Ted Allen's letter in the May 21 Reader critiquing Neal Pollack's May 14 article on busker busting totally missed the point. The letter is about the alleged agony of listening to a lousy busker in the few moments spent waiting for a train. The article is about a guy who was found innocent of the offense with which he was charged, who nevertheless was subject to a de facto punishment of several days of detention and then forced to find his way home without his seeing-eye dog, who the police had confiscated but not returned to him.

The issue posed here is that our police and bureaucrats step over the line of acceptable behavior when they subject people to arrest and detention on bogus charges. It is a serious problem, yet there is little we can do about it other than wait four years and then elect someone else as mayor.

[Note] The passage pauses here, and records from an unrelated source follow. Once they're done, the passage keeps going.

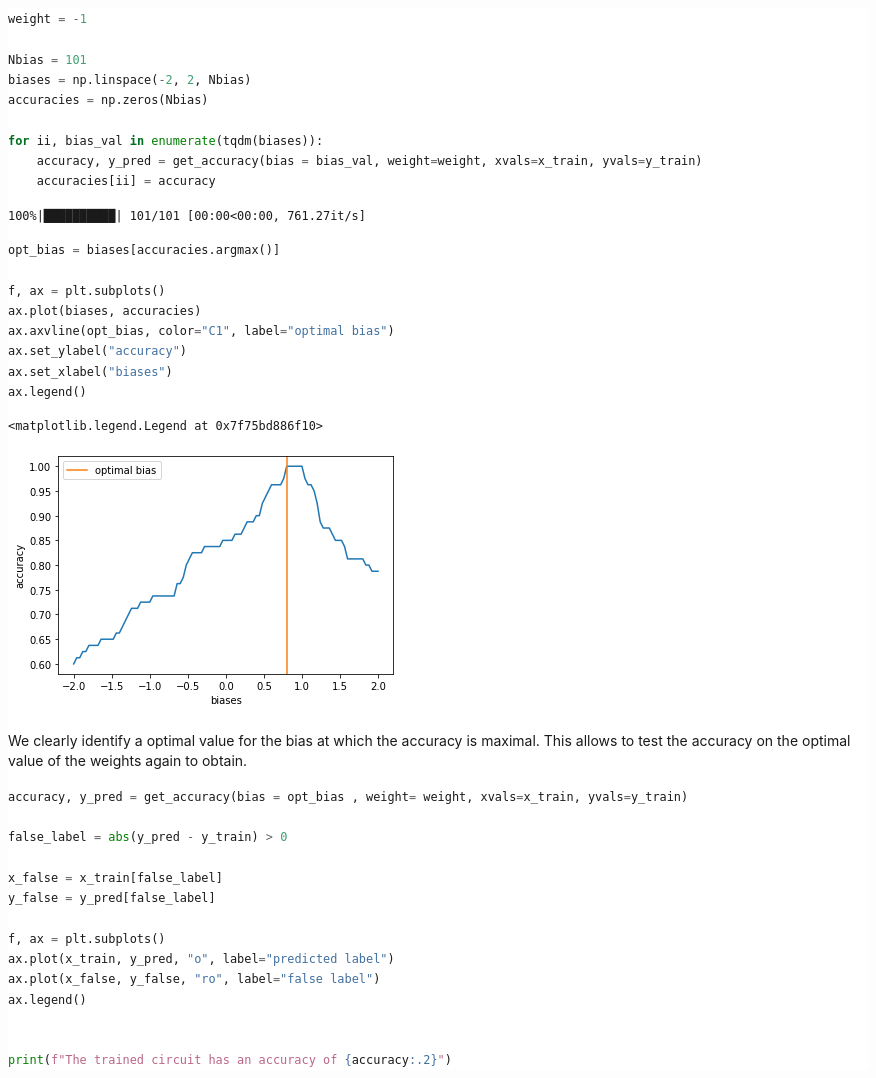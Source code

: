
 ```python
weight = -1

Nbias = 101
biases = np.linspace(-2, 2, Nbias)
accuracies = np.zeros(Nbias)

for ii, bias_val in enumerate(tqdm(biases)):
    accuracy, y_pred = get_accuracy(bias = bias_val, weight=weight, xvals=x_train, yvals=y_train)
    accuracies[ii] = accuracy
```

    100%|██████████| 101/101 [00:00<00:00, 761.27it/s]

```python
opt_bias = biases[accuracies.argmax()]

f, ax = plt.subplots()
ax.plot(biases, accuracies)
ax.axvline(opt_bias, color="C1", label="optimal bias")
ax.set_ylabel("accuracy")
ax.set_xlabel("biases")
ax.legend()
```

    <matplotlib.legend.Legend at 0x7f75bd886f10>

![png](./qml_001_16_1.png)

We clearly identify a optimal value for the bias at which the accuracy is maximal. This allows to test the accuracy on the optimal value of the weights again to obtain.

```python
accuracy, y_pred = get_accuracy(bias = opt_bias , weight= weight, xvals=x_train, yvals=y_train)

false_label = abs(y_pred - y_train) > 0

x_false = x_train[false_label]
y_false = y_pred[false_label]

f, ax = plt.subplots()
ax.plot(x_train, y_pred, "o", label="predicted label")
ax.plot(x_false, y_false, "ro", label="false label")
ax.legend()


print(f"The trained circuit has an accuracy of {accuracy:.2}")
```
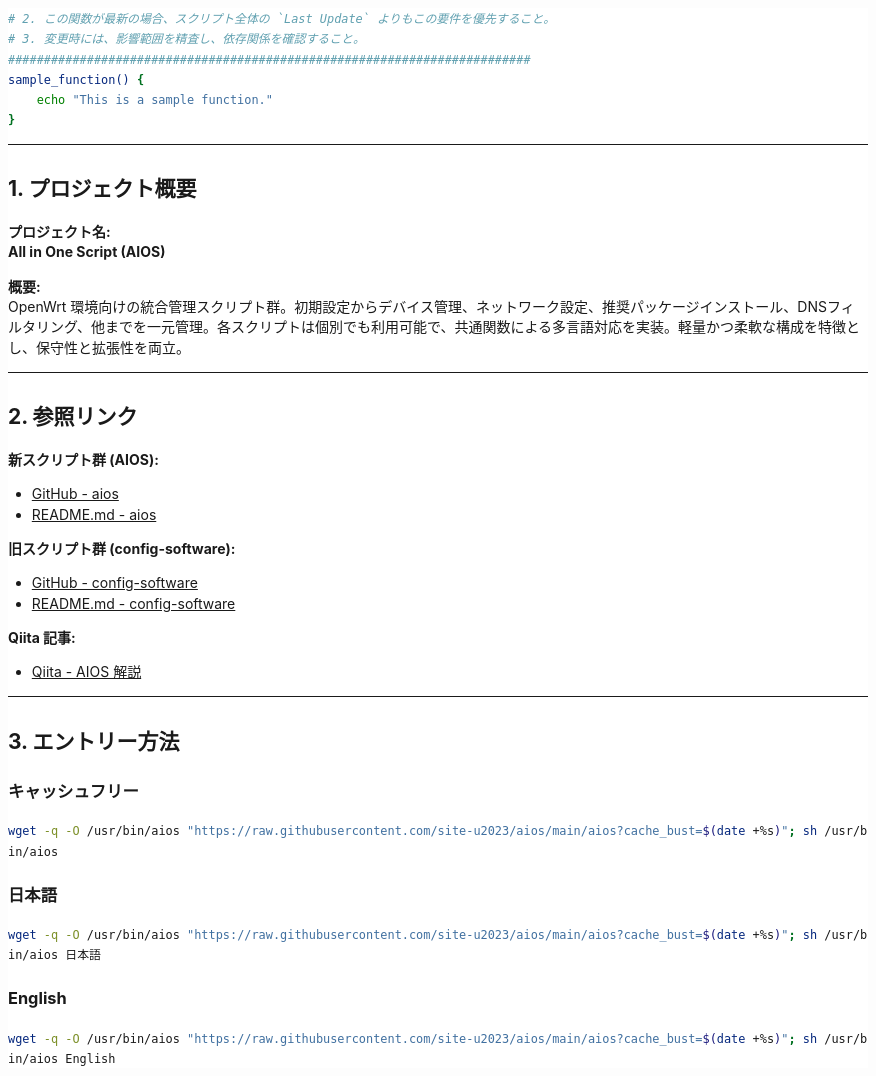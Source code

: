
 ```sh
# 2. この関数が最新の場合、スクリプト全体の `Last Update` よりもこの要件を優先すること。
# 3. 変更時には、影響範囲を精査し、依存関係を確認すること。
#########################################################################
sample_function() {
    echo "This is a sample function."
}
```

---

## 1. プロジェクト概要

**プロジェクト名:**  
**All in One Script (AIOS)**

**概要:**  
OpenWrt 環境向けの統合管理スクリプト群。初期設定からデバイス管理、ネットワーク設定、推奨パッケージインストール、DNSフィルタリング、他までを一元管理。各スクリプトは個別でも利用可能で、共通関数による多言語対応を実装。軽量かつ柔軟な構成を特徴とし、保守性と拡張性を両立。

---

## 2. 参照リンク

**新スクリプト群 (AIOS):**  
- [GitHub - aios](https://github.com/site-u2023/aios/blob/main/)  
- [README.md - aios](https://github.com/site-u2023/aios/blob/main/README.md)

**旧スクリプト群 (config-software):**  
- [GitHub - config-software](https://github.com/site-u2023/config-software)  
- [README.md - config-software](https://github.com/site-u2023/config-software/blob/main/README.md)

**Qiita 記事:**  
- [Qiita - AIOS 解説](https://qiita.com/site_u/items/c6a50aa6dea965b5a774)

---

## 3. エントリー方法

### キャッシュフリー
```sh
wget -q -O /usr/bin/aios "https://raw.githubusercontent.com/site-u2023/aios/main/aios?cache_bust=$(date +%s)"; sh /usr/bin/aios
```
### 日本語
```sh
wget -q -O /usr/bin/aios "https://raw.githubusercontent.com/site-u2023/aios/main/aios?cache_bust=$(date +%s)"; sh /usr/bin/aios 日本語
```
### English
```sh
wget -q -O /usr/bin/aios "https://raw.githubusercontent.com/site-u2023/aios/main/aios?cache_bust=$(date +%s)"; sh /usr/bin/aios English
```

As to Ted Allen's alleged problem, I find it impossible to believe that being subject to busking for the few minutes spent waiting for a train even begins to compare with the ordeal of being detained for days on bogus charges, let alone having to go home sightless and unaided. The only problem with subway busking is that the drums are far too loud in a subway tunnel and should be prohibited. Whatever the restrictions, there is no excuse for arresting people on trumped-up felony charges. Violators of busking restrictions should be ticketed and fined $20 or $50, not hauled off to the lockup.

The solution to lousy busking lies in respecting buskers' self-description as performers. If you like the performance, leave a tip, and if you don't, keep your money in your pocket. The lousy buskers will disappear soon enough if they aren't getting tips.